Certains patterns se détachent du lot, par exemple :

  • Half-object + protocol de Gerard Meszaros
  • Master-Slave pattern de Frank Buschmann
  • Reactor de Doug Schmidt
  • Le CHECKS pattern language de Ward Cunningham qui est l’un des rares pattern language de cette édition à mériter le détour.
  • Dans les patterns organisationnels, une petite curiosité : le « Lifecycle and Refactoring Patterns that Support » qui est en fait une prémice du futur « Refactoring » paru en 1999.

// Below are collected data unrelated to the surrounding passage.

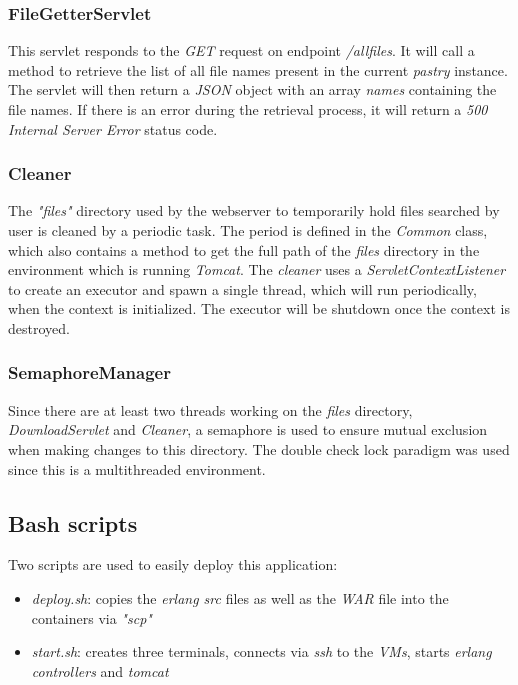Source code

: \documentclass{article}
\begin{document}
\subsubsection{FileGetterServlet}
This servlet responds to the \textit{GET} request on endpoint \textit{/allfiles}. It will call a method to retrieve the list of all file names present in the current \textit{pastry} instance. The servlet will then return a \textit{JSON} object with an array \textit{names} containing the file names. If there is an error during the retrieval process, it will return a \textit{500 Internal Server Error} status code.

\subsubsection{Cleaner}
The \textit{"files"} directory used by the webserver to temporarily hold files searched by user is cleaned by a periodic task. The period is defined in the \textit{Common} class, which also contains a method to get the full path of the \textit{files} directory in the environment which is running \textit{Tomcat}.
\newline
The \textit{cleaner} uses a \textit{ServletContextListener} to create an executor and spawn a single thread, which will run periodically, when the context is initialized. The executor will be shutdown once the context is destroyed.

\subsubsection{SemaphoreManager}
Since there are at least two threads working on the \textit{files} directory, \textit{DownloadServlet} and \textit{Cleaner}, a semaphore is used to ensure mutual exclusion when making changes to this directory. The double check lock paradigm was used since this is a multithreaded environment.

\subsection{Bash scripts}
Two scripts are used to easily deploy this application:
\begin{itemize}
    \item \textit{deploy.sh}: copies the \textit{erlang src} files as well as the \textit{WAR} file into the containers via \textit{"scp"}
    \item \textit{start.sh}: creates three terminals, connects via \textit{ssh} to the \textit{VMs}, starts \textit{erlang controllers} and \textit{tomcat}
\end{itemize}
\end{document}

Certes la substance utile est plus importante que celle que j’ai cité. Mais beaucoup des patterns et surtout des patterns languages sont plus des essais à l’intérêt académique que de la matière exploitable. Pour qui veut se plonger dans l’étude des Patterns, ce volume a un intérêt ne serait-ce qu’historique. C’est mon cas. Mais pour beaucoup, ce volume sera à la fois trop aride et pas assez pourvu de matière exploitable en regard de ses 550 pages.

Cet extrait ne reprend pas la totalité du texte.